On 8 May 1991 John Paul II assigned him the titular see of Turuda, appointing him auxiliary bishop of Kaunas, where he received episcopal ordination the following 19 May, in the Cathedral of Saints Peter and Paul, by Cardinal Archbishop Vincentas Sladkevičius. As his episcopal motto he chose Dominus illuminatio mea (“The Lord is my light”), taken from Psalm 26.

In September 1993, along with other Lithuanian bishops, he received John Paul II on his apostolic trip to the Baltic countries. In particular, he presented to the Pope the situation of the new generations in Kaunas stadium. In 1994 he participated in the Assembly of the Synod of Bishops dedicated to consecrated life, speaking on the situation of the men and women religious in Lithuania who managed to resist persecution in hiding.
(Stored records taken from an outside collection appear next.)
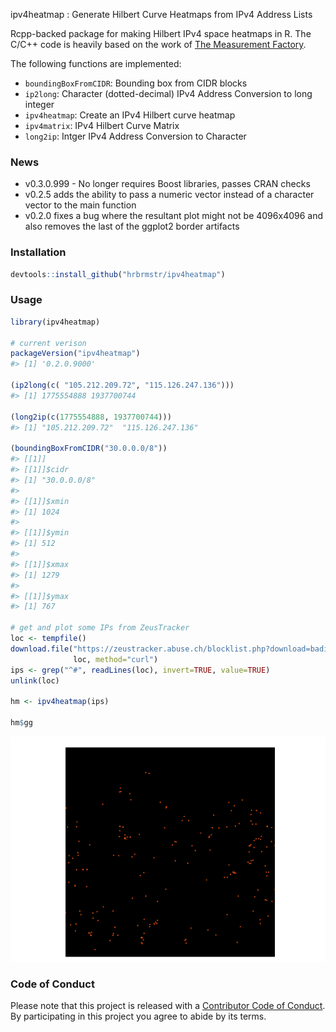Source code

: <!-- README.md is generated from README.Rmd. Please edit that file -->
ipv4heatmap : Generate Hilbert Curve Heatmaps from IPv4 Address Lists

Rcpp-backed package for making Hilbert IPv4 space heatmaps in R. The C/C++ code is heavily based on the work of [The Measurement Factory](http://maps.measurement-factory.com/).

The following functions are implemented:

-   `boundingBoxFromCIDR`: Bounding box from CIDR blocks
-   `ip2long`: Character (dotted-decimal) IPv4 Address Conversion to long integer
-   `ipv4heatmap`: Create an IPv4 Hilbert curve heatmap
-   `ipv4matrix`: IPv4 Hilbert Curve Matrix
-   `long2ip`: Intger IPv4 Address Conversion to Character

### News

-   v0.3.0.999 - No longer requires Boost libraries, passes CRAN checks
-   v0.2.5 adds the ability to pass a numeric vector instead of a character vector to the main function
-   v0.2.0 fixes a bug where the resultant plot might not be 4096x4096 and also removes the last of the ggplot2 border artifacts

### Installation

``` r
devtools::install_github("hrbrmstr/ipv4heatmap")
```

### Usage

``` r
library(ipv4heatmap)

# current verison
packageVersion("ipv4heatmap")
#> [1] '0.2.0.9000'

(ip2long(c( "105.212.209.72", "115.126.247.136")))
#> [1] 1775554888 1937700744

(long2ip(c(1775554888, 1937700744)))
#> [1] "105.212.209.72"  "115.126.247.136"

(boundingBoxFromCIDR("30.0.0.0/8"))
#> [[1]]
#> [[1]]$cidr
#> [1] "30.0.0.0/8"
#> 
#> [[1]]$xmin
#> [1] 1024
#> 
#> [[1]]$ymin
#> [1] 512
#> 
#> [[1]]$xmax
#> [1] 1279
#> 
#> [[1]]$ymax
#> [1] 767

# get and plot some IPs from ZeusTracker
loc <- tempfile()
download.file("https://zeustracker.abuse.ch/blocklist.php?download=badips", 
              loc, method="curl")
ips <- grep("^#", readLines(loc), invert=TRUE, value=TRUE)
unlink(loc)

hm <- ipv4heatmap(ips)

hm$gg
```

![](README-usage-1.png)

### Code of Conduct

Please note that this project is released with a [Contributor Code of Conduct](CONDUCT.md). By participating in this project you agree to abide by its terms.
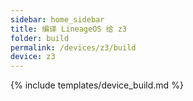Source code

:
 ```yaml
---
sidebar: home_sidebar
title: 编译 LineageOS 给 z3
folder: build
permalink: /devices/z3/build
device: z3
---
```

{% include templates/device_build.md %}
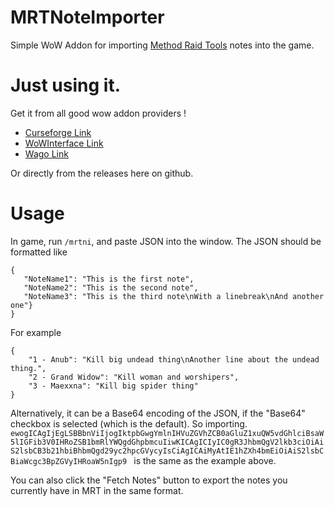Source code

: # MRTNoteImporter
Simple WoW Addon for importing [Method Raid Tools](https://www.curseforge.com/wow/addons/method-raid-tools) notes into the game.

# Just using it.

Get it from all good wow addon providers !

- [Curseforge Link](https://www.curseforge.com/wow/addons/mrtnoteimporter)
- [WoWInterface Link](https://www.wowinterface.com/downloads/info26398-MRTNoteImporter.html)
- [Wago Link](https://addons.wago.io/addons/mrtnoteimporter)

Or directly from the releases here on github.


# Usage
In game, run `/mrtni`, and paste JSON into the window. The JSON should be formatted like

```
{ 
   "NoteName1": "This is the first note",
   "NoteName2": "This is the second note",
   "NoteName3": "This is the third note\nWith a linebreak\nAnd another one"}
}
```

For example
```
{
    "1 - Anub": "Kill big undead thing\nAnother line about the undead thing.",
    "2 - Grand Widow": "Kill woman and worshipers",
    "3 - Maexxna": "Kill big spider thing"
}
```

Alternatively, it can be a Base64 encoding of the JSON, if the "Base64" checkbox is selected (which is the default). So importing. `ewogICAgIjEgLSBBbnViIjogIktpbGwgYmlnIHVuZGVhZCB0aGluZ1xuQW5vdGhlciBsaW5lIGFib3V0IHRoZSB1bmRlYWQgdGhpbmcuIiwKICAgICIyIC0gR3JhbmQgV2lkb3ciOiAiS2lsbCB3b21hbiBhbmQgd29yc2hpcGVycyIsCiAgICAiMyAtIE1hZXh4bmEiOiAiS2lsbCBiaWcgc3BpZGVyIHRoaW5nIgp9
` is the same as the example above.

You can also click the "Fetch Notes" button to export the notes you currently have in MRT in the same format.
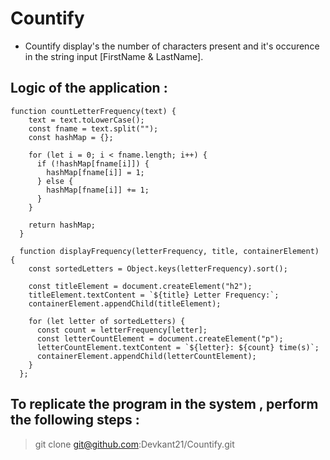 # Countify

- Countify display&apos;s the number of characters present and it&apos;s occurence in the string input [FirstName & LastName].

## Logic of the application :

```
function countLetterFrequency(text) {
    text = text.toLowerCase();
    const fname = text.split("");
    const hashMap = {};

    for (let i = 0; i < fname.length; i++) {
      if (!hashMap[fname[i]]) {
        hashMap[fname[i]] = 1;
      } else {
        hashMap[fname[i]] += 1;
      }
    }

    return hashMap;
  }

  function displayFrequency(letterFrequency, title, containerElement) {
    const sortedLetters = Object.keys(letterFrequency).sort();

    const titleElement = document.createElement("h2");
    titleElement.textContent = `${title} Letter Frequency:`;
    containerElement.appendChild(titleElement);

    for (let letter of sortedLetters) {
      const count = letterFrequency[letter];
      const letterCountElement = document.createElement("p");
      letterCountElement.textContent = `${letter}: ${count} time(s)`;
      containerElement.appendChild(letterCountElement);
    }
  };
```

## To replicate the program in the system , perform the following steps :

> git clone git@github.com:Devkant21/Countify.git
On 4 May 1996 Pope Wojtyła appointed him metropolitan archbishop of Kaunas, where he remained for a further nine years. Within the Lithuanian episcopal conference he served as president (1999-2002, 2005-2008 and 2008-2014) and vice-president (2002-2005). In addition, from 2005 to 2015 he was president of the Commission for Social Communication and, from 2011 to 2014, head of the Council for Social Affairs.

On 11 June 2015 Pope Francis accepted his resignation from the pastoral care of the archdiocese, presented upon reaching the age limit. However the Holy Father wanted the archbishop emeritus by his side on 23 September 2018 on his visit to the prisons of the KGB headquarters in Vilnius. Precisely because of his witness, on 13 January 2014, he was conferred the honour of Freedom by the Parliament of the Republic of Lithuania, he was conferred the honor of Freedom.

Created and proclaimed Cardinal by Pope Francis in the consistory of 5 October 2019, of the Title of  Sant’Angela Merici.